WHAT THE TASK ASKS
Lines from the records below that contain the word "バイオハザード" are to be copied out.

□ □ □ □

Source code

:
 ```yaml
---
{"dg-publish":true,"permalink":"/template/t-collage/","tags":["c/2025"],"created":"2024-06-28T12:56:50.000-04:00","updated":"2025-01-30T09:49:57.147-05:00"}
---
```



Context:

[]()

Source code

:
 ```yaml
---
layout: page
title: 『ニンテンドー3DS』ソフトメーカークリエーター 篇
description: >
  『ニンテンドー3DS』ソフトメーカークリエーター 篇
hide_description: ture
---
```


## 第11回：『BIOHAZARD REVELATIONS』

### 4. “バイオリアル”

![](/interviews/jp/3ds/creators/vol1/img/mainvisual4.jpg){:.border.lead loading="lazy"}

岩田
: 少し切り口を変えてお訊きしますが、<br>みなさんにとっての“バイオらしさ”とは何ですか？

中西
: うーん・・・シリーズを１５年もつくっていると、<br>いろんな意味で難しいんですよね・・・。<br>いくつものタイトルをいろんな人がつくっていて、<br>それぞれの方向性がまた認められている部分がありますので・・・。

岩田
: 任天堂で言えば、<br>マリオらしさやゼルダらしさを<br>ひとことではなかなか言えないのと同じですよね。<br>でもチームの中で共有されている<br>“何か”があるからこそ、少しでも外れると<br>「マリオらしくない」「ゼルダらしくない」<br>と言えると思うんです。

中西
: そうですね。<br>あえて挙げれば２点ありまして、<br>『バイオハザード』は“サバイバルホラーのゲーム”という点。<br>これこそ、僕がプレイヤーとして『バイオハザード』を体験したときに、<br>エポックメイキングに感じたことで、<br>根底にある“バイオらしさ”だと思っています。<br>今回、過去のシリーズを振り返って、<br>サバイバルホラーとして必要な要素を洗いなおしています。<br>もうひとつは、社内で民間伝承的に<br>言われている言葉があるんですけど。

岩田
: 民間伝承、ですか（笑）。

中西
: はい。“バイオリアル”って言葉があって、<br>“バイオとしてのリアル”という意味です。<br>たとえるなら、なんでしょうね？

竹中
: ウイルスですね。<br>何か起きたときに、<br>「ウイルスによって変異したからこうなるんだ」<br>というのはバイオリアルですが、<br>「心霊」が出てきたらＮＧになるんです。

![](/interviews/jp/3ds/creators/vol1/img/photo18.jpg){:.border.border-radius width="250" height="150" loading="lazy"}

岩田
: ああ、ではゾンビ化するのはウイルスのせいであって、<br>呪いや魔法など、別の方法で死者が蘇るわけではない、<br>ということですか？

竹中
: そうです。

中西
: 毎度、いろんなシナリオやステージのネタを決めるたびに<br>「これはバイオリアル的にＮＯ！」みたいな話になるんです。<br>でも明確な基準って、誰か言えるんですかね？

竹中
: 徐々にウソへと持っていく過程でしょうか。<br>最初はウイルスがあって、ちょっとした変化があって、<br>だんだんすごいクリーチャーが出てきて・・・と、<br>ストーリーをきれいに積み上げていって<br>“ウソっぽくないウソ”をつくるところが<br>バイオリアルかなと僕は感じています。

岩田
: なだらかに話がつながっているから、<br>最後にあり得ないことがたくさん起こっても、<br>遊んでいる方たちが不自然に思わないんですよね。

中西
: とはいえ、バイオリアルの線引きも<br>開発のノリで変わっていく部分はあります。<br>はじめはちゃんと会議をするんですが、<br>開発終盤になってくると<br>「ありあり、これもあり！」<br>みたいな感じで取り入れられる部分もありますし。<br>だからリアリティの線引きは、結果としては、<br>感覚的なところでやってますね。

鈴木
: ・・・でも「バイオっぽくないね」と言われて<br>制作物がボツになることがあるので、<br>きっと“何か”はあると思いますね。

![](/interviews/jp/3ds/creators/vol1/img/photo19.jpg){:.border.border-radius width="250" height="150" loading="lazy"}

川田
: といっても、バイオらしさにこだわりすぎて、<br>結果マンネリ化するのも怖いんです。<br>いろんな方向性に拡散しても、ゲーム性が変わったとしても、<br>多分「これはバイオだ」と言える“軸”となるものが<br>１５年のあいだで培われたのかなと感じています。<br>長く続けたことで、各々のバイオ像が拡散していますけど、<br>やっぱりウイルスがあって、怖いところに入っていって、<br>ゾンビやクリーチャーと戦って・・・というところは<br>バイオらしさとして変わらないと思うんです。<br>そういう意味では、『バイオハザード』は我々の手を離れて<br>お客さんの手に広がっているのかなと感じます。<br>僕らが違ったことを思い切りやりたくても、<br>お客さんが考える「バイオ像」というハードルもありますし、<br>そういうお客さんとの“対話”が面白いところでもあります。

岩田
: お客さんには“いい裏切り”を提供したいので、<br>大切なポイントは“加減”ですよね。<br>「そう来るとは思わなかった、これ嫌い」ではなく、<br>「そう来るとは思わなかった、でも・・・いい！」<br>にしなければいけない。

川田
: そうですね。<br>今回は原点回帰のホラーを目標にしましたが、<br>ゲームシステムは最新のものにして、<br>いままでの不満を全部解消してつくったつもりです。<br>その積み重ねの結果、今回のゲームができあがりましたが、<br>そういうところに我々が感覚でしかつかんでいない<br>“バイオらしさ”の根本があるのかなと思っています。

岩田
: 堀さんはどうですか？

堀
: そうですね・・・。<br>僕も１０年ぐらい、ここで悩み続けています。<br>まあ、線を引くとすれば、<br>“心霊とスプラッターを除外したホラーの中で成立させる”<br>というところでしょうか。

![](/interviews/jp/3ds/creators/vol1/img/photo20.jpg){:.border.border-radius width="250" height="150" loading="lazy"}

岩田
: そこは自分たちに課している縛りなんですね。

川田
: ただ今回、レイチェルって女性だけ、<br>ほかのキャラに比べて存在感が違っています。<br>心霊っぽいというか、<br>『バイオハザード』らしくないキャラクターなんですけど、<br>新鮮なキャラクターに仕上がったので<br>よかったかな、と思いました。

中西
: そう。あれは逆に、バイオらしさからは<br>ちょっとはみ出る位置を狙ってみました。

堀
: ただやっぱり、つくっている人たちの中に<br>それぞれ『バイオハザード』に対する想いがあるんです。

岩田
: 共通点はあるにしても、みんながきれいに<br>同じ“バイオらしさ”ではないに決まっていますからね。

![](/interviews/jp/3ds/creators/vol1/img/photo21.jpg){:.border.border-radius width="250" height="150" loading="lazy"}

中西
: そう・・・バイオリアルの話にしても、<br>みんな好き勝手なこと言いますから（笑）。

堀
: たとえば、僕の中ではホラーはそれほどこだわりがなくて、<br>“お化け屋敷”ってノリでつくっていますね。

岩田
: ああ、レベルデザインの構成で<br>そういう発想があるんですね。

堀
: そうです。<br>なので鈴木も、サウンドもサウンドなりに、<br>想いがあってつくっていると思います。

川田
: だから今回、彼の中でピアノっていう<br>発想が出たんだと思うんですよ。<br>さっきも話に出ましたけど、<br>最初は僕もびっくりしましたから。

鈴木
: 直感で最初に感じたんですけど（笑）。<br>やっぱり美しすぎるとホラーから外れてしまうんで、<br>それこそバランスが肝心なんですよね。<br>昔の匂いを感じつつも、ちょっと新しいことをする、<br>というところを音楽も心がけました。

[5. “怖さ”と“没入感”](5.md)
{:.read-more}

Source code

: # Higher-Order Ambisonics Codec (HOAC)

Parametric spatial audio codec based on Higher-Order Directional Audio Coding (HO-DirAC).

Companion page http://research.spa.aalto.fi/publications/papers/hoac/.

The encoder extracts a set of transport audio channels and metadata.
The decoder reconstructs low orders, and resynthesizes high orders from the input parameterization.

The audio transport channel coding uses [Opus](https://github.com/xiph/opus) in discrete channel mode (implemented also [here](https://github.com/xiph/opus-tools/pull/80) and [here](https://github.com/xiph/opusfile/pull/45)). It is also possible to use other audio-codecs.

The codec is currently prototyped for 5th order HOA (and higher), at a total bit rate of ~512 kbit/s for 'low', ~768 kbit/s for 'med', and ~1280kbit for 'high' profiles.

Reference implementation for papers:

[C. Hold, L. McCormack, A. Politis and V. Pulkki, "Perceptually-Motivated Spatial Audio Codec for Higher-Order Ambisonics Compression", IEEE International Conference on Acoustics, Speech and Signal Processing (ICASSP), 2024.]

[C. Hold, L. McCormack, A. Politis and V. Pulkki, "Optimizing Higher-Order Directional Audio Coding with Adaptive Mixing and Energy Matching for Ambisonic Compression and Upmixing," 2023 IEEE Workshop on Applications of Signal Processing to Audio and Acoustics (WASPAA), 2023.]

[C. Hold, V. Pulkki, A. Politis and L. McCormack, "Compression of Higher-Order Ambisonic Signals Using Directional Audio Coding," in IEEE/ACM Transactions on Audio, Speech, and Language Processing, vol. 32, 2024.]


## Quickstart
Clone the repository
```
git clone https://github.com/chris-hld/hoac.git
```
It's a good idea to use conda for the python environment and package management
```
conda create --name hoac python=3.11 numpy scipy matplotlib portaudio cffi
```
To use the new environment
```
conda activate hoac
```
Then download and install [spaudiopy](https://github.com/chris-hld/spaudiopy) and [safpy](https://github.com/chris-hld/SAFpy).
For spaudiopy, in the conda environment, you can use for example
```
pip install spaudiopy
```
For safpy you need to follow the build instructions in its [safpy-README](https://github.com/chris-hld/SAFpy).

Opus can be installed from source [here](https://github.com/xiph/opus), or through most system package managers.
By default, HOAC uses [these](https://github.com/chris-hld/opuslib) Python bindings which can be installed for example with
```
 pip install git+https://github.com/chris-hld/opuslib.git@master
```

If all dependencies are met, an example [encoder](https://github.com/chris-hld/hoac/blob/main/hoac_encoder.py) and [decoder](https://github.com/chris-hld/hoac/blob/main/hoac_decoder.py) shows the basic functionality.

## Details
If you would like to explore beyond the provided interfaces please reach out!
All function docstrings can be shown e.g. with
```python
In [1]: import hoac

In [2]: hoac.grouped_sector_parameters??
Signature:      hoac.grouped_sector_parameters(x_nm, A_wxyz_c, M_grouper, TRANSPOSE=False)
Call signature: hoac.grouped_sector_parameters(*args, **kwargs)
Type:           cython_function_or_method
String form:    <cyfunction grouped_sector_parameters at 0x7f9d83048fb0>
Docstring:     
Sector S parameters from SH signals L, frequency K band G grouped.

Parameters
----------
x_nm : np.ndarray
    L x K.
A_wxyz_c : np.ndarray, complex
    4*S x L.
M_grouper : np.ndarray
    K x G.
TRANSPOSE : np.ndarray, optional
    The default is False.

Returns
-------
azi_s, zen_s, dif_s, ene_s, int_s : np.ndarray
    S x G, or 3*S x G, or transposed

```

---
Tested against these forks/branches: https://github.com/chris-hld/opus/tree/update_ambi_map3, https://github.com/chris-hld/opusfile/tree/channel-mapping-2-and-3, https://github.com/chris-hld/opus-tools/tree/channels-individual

□ □ □ □

SOLUTION BELOW
: そうですね。<br>あえて挙げれば２点ありまして、<br>『バイオハザード』は“サバイバルホラーのゲーム”という点。<br>これこそ、僕がプレイヤーとして『バイオハザード』を体験したときに、<br>エポックメイキングに感じたことで、<br>根底にある“バイオらしさ”だと思っています。<br>今回、過去のシリーズを振り返って、<br>サバイバルホラーとして必要な要素を洗いなおしています。<br>もうひとつは、社内で民間伝承的に<br>言われている言葉があるんですけど。
: といっても、バイオらしさにこだわりすぎて、<br>結果マンネリ化するのも怖いんです。<br>いろんな方向性に拡散しても、ゲーム性が変わったとしても、<br>多分「これはバイオだ」と言える“軸”となるものが<br>１５年のあいだで培われたのかなと感じています。<br>長く続けたことで、各々のバイオ像が拡散していますけど、<br>やっぱりウイルスがあって、怖いところに入っていって、<br>ゾンビやクリーチャーと戦って・・・というところは<br>バイオらしさとして変わらないと思うんです。<br>そういう意味では、『バイオハザード』は我々の手を離れて<br>お客さんの手に広がっているのかなと感じます。<br>僕らが違ったことを思い切りやりたくても、<br>お客さんが考える「バイオ像」というハードルもありますし、<br>そういうお客さんとの“対話”が面白いところでもあります。
: ただ今回、レイチェルって女性だけ、<br>ほかのキャラに比べて存在感が違っています。<br>心霊っぽいというか、<br>『バイオハザード』らしくないキャラクターなんですけど、<br>新鮮なキャラクターに仕上がったので<br>よかったかな、と思いました。
: ただやっぱり、つくっている人たちの中に<br>それぞれ『バイオハザード』に対する想いがあるんです。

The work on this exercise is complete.